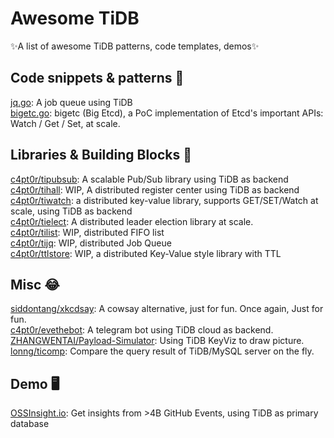 # Awesome TiDB
✨A list of awesome TiDB patterns, code templates, demos✨

## Code snippets & patterns 📝

[jq.go](https://gist.github.com/c4pt0r/0cf957c606268cf212cce3a2edaf6607): A   job queue using TiDB  
[bigetc.go](https://gist.github.com/c4pt0r/ee9c4165a7a36b9a48a2dcf86d637bda): bigetc (Big Etcd), a PoC implementation of Etcd's important APIs: Watch / Get / Set, at scale.


## Libraries & Building Blocks 🧱

[c4pt0r/tipubsub](https://github.com/c4pt0r/tipubsub): A scalable Pub/Sub library using TiDB as backend  
[c4pt0r/tihall](https://github.com/c4pt0r/tihall): WIP, A distributed register center using TiDB as backend  
[c4pt0r/tiwatch](https://github.com/c4pt0r/tiwatch): a distributed key-value library, supports GET/SET/Watch at scale, using TiDB as backend  
[c4pt0r/tielect](https://github.com/c4pt0r/tielect): A distributed leader election library at scale.  
[c4pt0r/tilist](https://github.com/c4pt0r/tilist): WIP, distributed FIFO list    
[c4pt0r/tijq](https://github.com/c4pt0r/timq): WIP, distributed Job Queue  
[c4pt0r/ttlstore](https://github.com/c4pt0r/ttltable): WIP, a distributed Key-Value style library with TTL  

## Misc 😂
[siddontang/xkcdsay](https://github.com/siddontang/xkcdsay): A cowsay alternative,  just for fun. Once again, Just for fun.  
[c4pt0r/evethebot](https://github.com/c4pt0r/evethebot): A telegram bot using TiDB cloud as backend.  
[ZHANGWENTAI/Payload-Simulator](https://github.com/ZHANGWENTAI/Payload-Simulator): Using TiDB KeyViz to draw picture.
[lonng/ticomp](https://github.com/lonng/ticomp): Compare the query result of TiDB/MySQL server on the fly.


## Demo 🖥️

[OSSInsight.io](https://ossinsight.io): Get insights from >4B GitHub Events, using TiDB as primary database

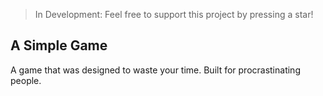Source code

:> In Development: Feel free to support this project by pressing a star!

## A Simple Game

A game that was designed to waste your time. Built for procrastinating people.
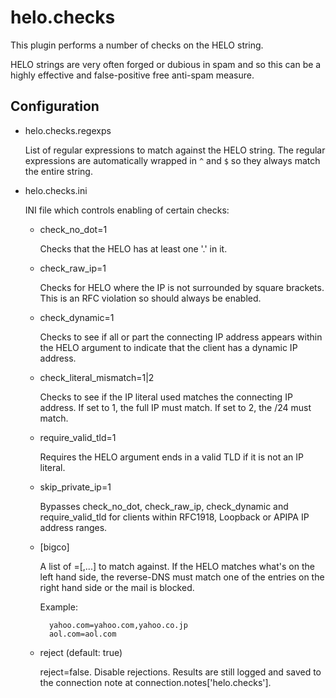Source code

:helo.checks
===========

This plugin performs a number of checks on the HELO string.

HELO strings are very often forged or dubious in spam and so this can be a
highly effective and false-positive free anti-spam measure.

Configuration
-------------

* helo.checks.regexps

  List of regular expressions to match against the HELO string. The regular
  expressions are automatically wrapped in `^` and `$` so they always match
  the entire string.

* helo.checks.ini

  INI file which controls enabling of certain checks:

    * check\_no\_dot=1
    
      Checks that the HELO has at least one '.' in it.
    
    * check\_raw\_ip=1
    
      Checks for HELO <IP> where the IP is not surrounded by square brackets.
      This is an RFC violation so should always be enabled.
   
    * check\_dynamic=1

      Checks to see if all or part the connecting IP address appears within 
      the HELO argument to indicate that the client has a dynamic IP address.
    
    * check\_literal\_mismatch=1|2

      Checks to see if the IP literal used matches the connecting IP address.
      If set to 1, the full IP must match.  If set to 2, the /24 must match.

    * require\_valid\_tld=1

      Requires the HELO argument ends in a valid TLD if it is not an IP literal.

    * skip\_private\_ip=1

      Bypasses check\_no\_dot, check\_raw\_ip, check\_dynamic and require\_valid\_tld 
      for clients within RFC1918, Loopback or APIPA IP address ranges.

    * [bigco]
    
      A list of <helo>=<rdns>[,<rdns>...] to match against. If the HELO matches
      what's on the left hand side, the reverse-DNS must match one of the
      entries on the right hand side or the mail is blocked.
      
      Example:
      
            yahoo.com=yahoo.com,yahoo.co.jp
            aol.com=aol.com
       
    * reject (default: true)

      reject=false. Disable rejections. Results are still logged and saved to the
      connection note at connection.notes['helo.checks'].
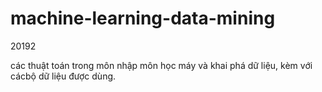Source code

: # machine-learning-data-mining
20192

các thuật toán trong môn nhập môn học máy và khai phá dữ liệu, kèm với cácbộ dữ liệu được dùng.
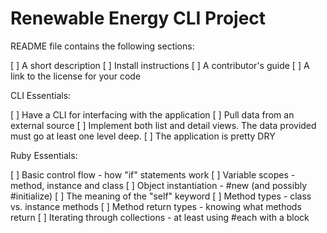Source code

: # Renewable Energy CLI Project

README file contains the following sections:

[ ] A short description
[ ] Install instructions
[ ] A contributor's guide
[ ] A link to the license for your code

CLI Essentials:

[ ] Have a CLI for interfacing with the application
[ ] Pull data from an external source
[ ] Implement both list and detail views. The data provided must go at least one level deep.
[ ] The application is pretty DRY

Ruby Essentials:

[ ] Basic control flow - how "if" statements work
[ ] Variable scopes - method, instance and class
[ ] Object instantiation - #new (and possibly #initialize)
[ ] The meaning of the "self" keyword
[ ] Method types - class vs. instance methods
[ ] Method return types - knowing what methods return
[ ] Iterating through collections - at least using #each with a block
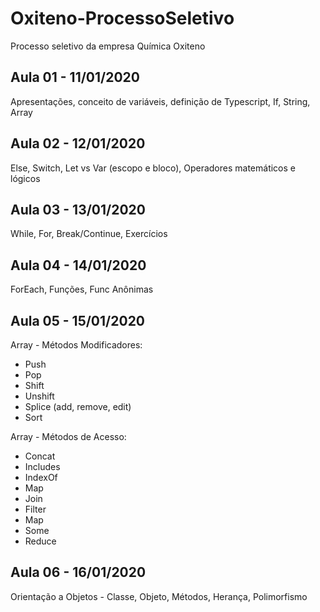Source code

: # Oxiteno-ProcessoSeletivo
Processo seletivo da empresa Química Oxiteno

## Aula 01 - 11/01/2020
Apresentações, conceito de variáveis, definição de Typescript, If, String, Array

## Aula 02 - 12/01/2020
Else, Switch, Let vs Var (escopo e bloco), Operadores matemáticos e lógicos

## Aula 03 - 13/01/2020
While, For, Break/Continue, Exercícios

## Aula 04 - 14/01/2020
ForEach, Funções, Func Anônimas

## Aula 05 - 15/01/2020
Array - Métodos Modificadores: 
- Push
- Pop
- Shift
- Unshift
- Splice (add, remove, edit)
- Sort

Array - Métodos de Acesso:
- Concat
- Includes
- IndexOf
- Map
- Join
- Filter
- Map
- Some
- Reduce

## Aula 06 - 16/01/2020
Orientação a Objetos - Classe, Objeto, Métodos, Herança, Polimorfismo
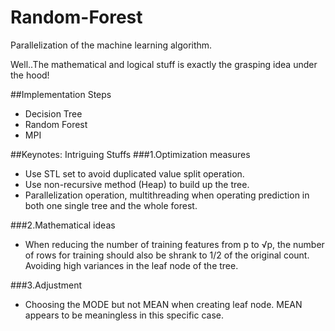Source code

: Random-Forest
=============

Parallelization of the machine learning algorithm.

Well..The mathematical and logical stuff is exactly the grasping idea under the hood!

##Implementation Steps
* Decision Tree
* Random Forest
* MPI

##Keynotes: Intriguing Stuffs
###1.Optimization measures

* Use STL set to avoid duplicated value split operation.
* Use non-recursive method (Heap) to build up the tree.
* Parallelization operation, multithreading when operating prediction in both one single tree and the whole forest.

###2.Mathematical ideas
* When reducing the number of training features from p to √p, the number of rows for training should also be shrank to 1/2 of the original count. Avoiding high variances in the leaf node of the tree.

###3.Adjustment
* Choosing the MODE but not MEAN when creating leaf node. MEAN appears to be meaningless in this specific case. 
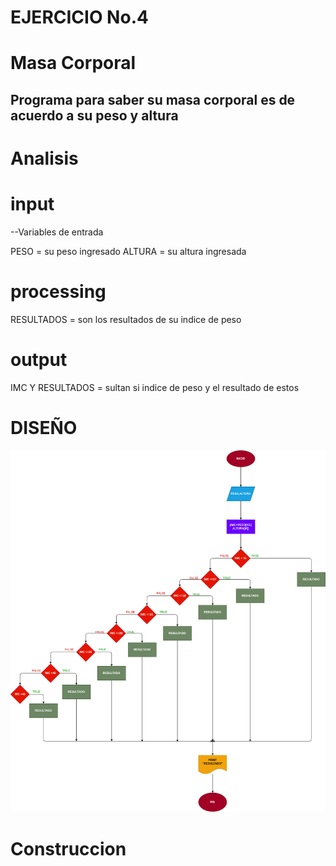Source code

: # EJERCICIO No.4
# Masa Corporal
## Programa para saber su masa corporal es de acuerdo a su peso y altura

# Analisis
# input
--Variables de entrada

PESO = su peso ingresado ALTURA = su altura ingresada

# processing

RESULTADOS = son los resultados de su indice de peso

# output

IMC Y RESULTADOS = sultan si indice de peso y el resultado de estos

# DISEÑO

![diagrama de flujo](diagrama.png "diagrama de flujo")

# Construccion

Problem to solve: Your reply should be a single number: the count of lines above that contain the word "appears".

Result of this exercise: 2